# THE INPUT
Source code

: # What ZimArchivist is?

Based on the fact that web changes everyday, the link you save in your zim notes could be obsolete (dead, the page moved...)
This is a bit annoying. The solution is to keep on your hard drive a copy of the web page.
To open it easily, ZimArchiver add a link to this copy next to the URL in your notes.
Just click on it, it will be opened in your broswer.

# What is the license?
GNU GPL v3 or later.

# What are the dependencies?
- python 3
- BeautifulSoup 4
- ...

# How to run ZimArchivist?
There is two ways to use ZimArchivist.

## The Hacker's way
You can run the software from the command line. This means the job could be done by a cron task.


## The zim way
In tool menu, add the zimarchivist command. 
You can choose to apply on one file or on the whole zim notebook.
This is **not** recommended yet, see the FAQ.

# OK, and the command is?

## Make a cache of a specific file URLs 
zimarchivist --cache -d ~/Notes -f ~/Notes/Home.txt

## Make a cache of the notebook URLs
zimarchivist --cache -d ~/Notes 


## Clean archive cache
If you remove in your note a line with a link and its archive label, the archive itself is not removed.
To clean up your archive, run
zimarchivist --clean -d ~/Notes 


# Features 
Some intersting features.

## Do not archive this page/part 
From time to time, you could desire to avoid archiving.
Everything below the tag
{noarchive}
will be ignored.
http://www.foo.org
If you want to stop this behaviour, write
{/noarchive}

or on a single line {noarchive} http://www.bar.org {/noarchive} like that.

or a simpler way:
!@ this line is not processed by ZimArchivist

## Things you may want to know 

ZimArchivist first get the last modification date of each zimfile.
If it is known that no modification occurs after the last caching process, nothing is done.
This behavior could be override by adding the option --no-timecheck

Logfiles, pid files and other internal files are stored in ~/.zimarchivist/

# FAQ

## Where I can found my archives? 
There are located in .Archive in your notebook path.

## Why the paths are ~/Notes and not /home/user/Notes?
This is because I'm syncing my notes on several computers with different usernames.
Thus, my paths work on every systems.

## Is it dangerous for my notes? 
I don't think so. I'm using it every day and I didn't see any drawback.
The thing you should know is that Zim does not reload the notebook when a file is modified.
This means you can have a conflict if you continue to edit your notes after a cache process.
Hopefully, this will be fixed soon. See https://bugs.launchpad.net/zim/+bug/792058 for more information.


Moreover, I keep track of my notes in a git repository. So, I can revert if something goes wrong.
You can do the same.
---
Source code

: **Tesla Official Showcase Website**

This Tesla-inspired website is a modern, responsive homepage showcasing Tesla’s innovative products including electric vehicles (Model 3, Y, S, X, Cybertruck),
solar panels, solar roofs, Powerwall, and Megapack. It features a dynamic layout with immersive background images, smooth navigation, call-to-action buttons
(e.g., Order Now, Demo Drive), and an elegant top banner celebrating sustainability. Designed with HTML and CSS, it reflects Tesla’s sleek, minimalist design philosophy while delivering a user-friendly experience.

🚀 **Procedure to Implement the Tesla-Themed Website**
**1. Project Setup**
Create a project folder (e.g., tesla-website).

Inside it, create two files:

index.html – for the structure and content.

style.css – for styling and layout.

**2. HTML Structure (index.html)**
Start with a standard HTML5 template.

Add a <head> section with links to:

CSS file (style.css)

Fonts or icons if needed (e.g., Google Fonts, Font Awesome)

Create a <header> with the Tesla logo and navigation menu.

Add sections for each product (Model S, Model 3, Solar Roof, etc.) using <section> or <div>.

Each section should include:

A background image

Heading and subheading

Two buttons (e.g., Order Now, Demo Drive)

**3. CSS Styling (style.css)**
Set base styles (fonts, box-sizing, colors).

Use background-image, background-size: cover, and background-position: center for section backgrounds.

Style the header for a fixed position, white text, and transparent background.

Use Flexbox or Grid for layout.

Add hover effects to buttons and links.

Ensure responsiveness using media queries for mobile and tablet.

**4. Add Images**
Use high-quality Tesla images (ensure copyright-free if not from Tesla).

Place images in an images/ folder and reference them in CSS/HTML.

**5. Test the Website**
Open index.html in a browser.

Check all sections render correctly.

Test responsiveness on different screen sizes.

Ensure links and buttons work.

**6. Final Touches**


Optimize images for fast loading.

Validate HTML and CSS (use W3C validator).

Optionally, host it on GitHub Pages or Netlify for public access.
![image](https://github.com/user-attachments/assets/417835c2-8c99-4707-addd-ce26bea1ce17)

# ABOUT THIS TASK
Print the lines above from the one with "Ensure responsiveness using" through the one with "Open index.html in a browser.", both included, exactly as written and nothing more.

# COMPLETED TASK
Ensure responsiveness using media queries for mobile and tablet.

**4. Add Images**
Use high-quality Tesla images (ensure copyright-free if not from Tesla).

Place images in an images/ folder and reference them in CSS/HTML.

**5. Test the Website**
Open index.html in a browser.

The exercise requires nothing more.